Mega Man 2 (NES Review)
April 22, 2026 2 Comments
Mega Man 2
aka Rockman 2: Dr. Wily no Nazo
Platform: Nintendo Entertainment System
Release: December 24, 1988
Directed by Akira Kitamura
Developed by Capcom
Included in Mega Man Legacy Collection

I cannot imagine what seeing this in 1988 must have felt like. It’s so epic in scale and has such massive sprites.
It’s been half-a-year since I reviewed the first Mega Man, and everyone has wondered why I didn’t do the sequel right away, or even a Definitive Review of the whole series. I had wanted to do a Definitive Review but quickly realized that I would run out of things to say well before reaching the end. As for why I didn’t immediately play Mega Man 2, just fire up Bubble Man’s stage. It’s one of many elements to Mega Man 2 not compatible with my epilepsy. Mega Man 2 also has tons of bright, white screen-wide strobe effects, including bosses that flash with every tick of damage they take. The famous dragon is the worst of them. The effect is so intense, multiplied by the fact that it takes place on a black background, that I realistically shouldn’t play this. Originally the plan was that my father would do the flashy parts for me. He did get past the start of Bubble Man’s stage, but then I reached the dragon. I hand him the controller and leave the room. Fifteen minutes later, he still hadn’t beat it. “Well it’s not like I had been playing this whole time to prepare myself for this!” Good point. Ultimately I just turned down the brightness of my screen, which doesn’t affect the quality of the screenshots. Anyway, HOLY HELL, Mega Man 2 is very, very flashy and it’s not in service to the game at all. It’s just annoying. Golly, am I happy that this type of sh*t wouldn’t fly in the 2020s.

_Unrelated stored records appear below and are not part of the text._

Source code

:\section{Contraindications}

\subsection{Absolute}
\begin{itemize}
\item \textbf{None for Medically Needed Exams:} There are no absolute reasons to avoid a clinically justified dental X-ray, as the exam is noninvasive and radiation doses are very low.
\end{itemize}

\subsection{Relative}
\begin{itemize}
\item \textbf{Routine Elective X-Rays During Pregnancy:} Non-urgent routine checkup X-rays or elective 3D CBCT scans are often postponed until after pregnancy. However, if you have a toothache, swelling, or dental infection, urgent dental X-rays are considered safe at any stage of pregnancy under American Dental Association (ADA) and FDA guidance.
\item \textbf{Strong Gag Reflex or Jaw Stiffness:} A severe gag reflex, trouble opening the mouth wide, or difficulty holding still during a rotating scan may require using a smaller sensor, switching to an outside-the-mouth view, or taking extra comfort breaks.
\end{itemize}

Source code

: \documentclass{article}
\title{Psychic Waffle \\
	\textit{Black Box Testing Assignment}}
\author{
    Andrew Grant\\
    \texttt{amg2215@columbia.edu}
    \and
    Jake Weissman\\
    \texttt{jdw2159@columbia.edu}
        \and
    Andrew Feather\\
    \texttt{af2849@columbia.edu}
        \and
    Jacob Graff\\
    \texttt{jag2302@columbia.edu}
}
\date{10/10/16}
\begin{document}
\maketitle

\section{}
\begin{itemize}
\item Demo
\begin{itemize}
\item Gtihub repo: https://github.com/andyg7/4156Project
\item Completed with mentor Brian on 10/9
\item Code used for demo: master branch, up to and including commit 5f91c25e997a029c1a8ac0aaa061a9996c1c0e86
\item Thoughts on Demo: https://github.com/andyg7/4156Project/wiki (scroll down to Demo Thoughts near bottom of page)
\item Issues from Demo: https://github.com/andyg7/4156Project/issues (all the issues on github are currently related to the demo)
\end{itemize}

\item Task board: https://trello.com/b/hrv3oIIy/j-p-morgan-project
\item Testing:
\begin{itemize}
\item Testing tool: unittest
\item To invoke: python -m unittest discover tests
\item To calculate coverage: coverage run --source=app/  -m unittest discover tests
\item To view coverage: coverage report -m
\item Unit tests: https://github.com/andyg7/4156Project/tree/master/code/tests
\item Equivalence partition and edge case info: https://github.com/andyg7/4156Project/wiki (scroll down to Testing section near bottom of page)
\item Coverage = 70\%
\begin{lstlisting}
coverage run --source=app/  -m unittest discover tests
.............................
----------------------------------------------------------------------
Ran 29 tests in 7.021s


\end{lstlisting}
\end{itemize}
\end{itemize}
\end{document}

The really weird thing about the dragon flashing with every hit of damage is that it makes no sense why it would do that. In theory isn’t the flash supposed to represent an explosion? If the pea shooter is that powerful, how come EVERY enemy doesn’t “explode” with a full screen flash? Not that I or anyone should want that. Again, it’s just annoying. It gives non-seizure havers headaches and nobody wants to get a headache from a video game. Just don’t do it.
Usually Mega Man 2 is cited as the first good Mega Man game. The one that improved the core gameplay so much that it makes the original feel like a proof of concept. I think the first game is wrongly vilified and is fine, but I also get why people wouldn’t like it. Plus, people act like Mega Man 2 is more clean and polished. It certainly has better graphics, but now that I’ve played it through the eyes of a game critic, guys, the jank is still here. Quite a lot of jank, actually. For starters, it has the single most overpowered weapon in the entire franchise in the form of Metal Man’s weapon. This is like the ultimate gaming example of failing upward because, like everyone else, I f*cking love Metal Man’s weapon. While Metal Man isn’t the easiest of the eight bosses, there’s an energy tank in his level, plus a second one if you want to sacrifice a life to get it, which I did. Even if you sh*t the bed in the fight, you should have more than enough life with the energy tanks to survive.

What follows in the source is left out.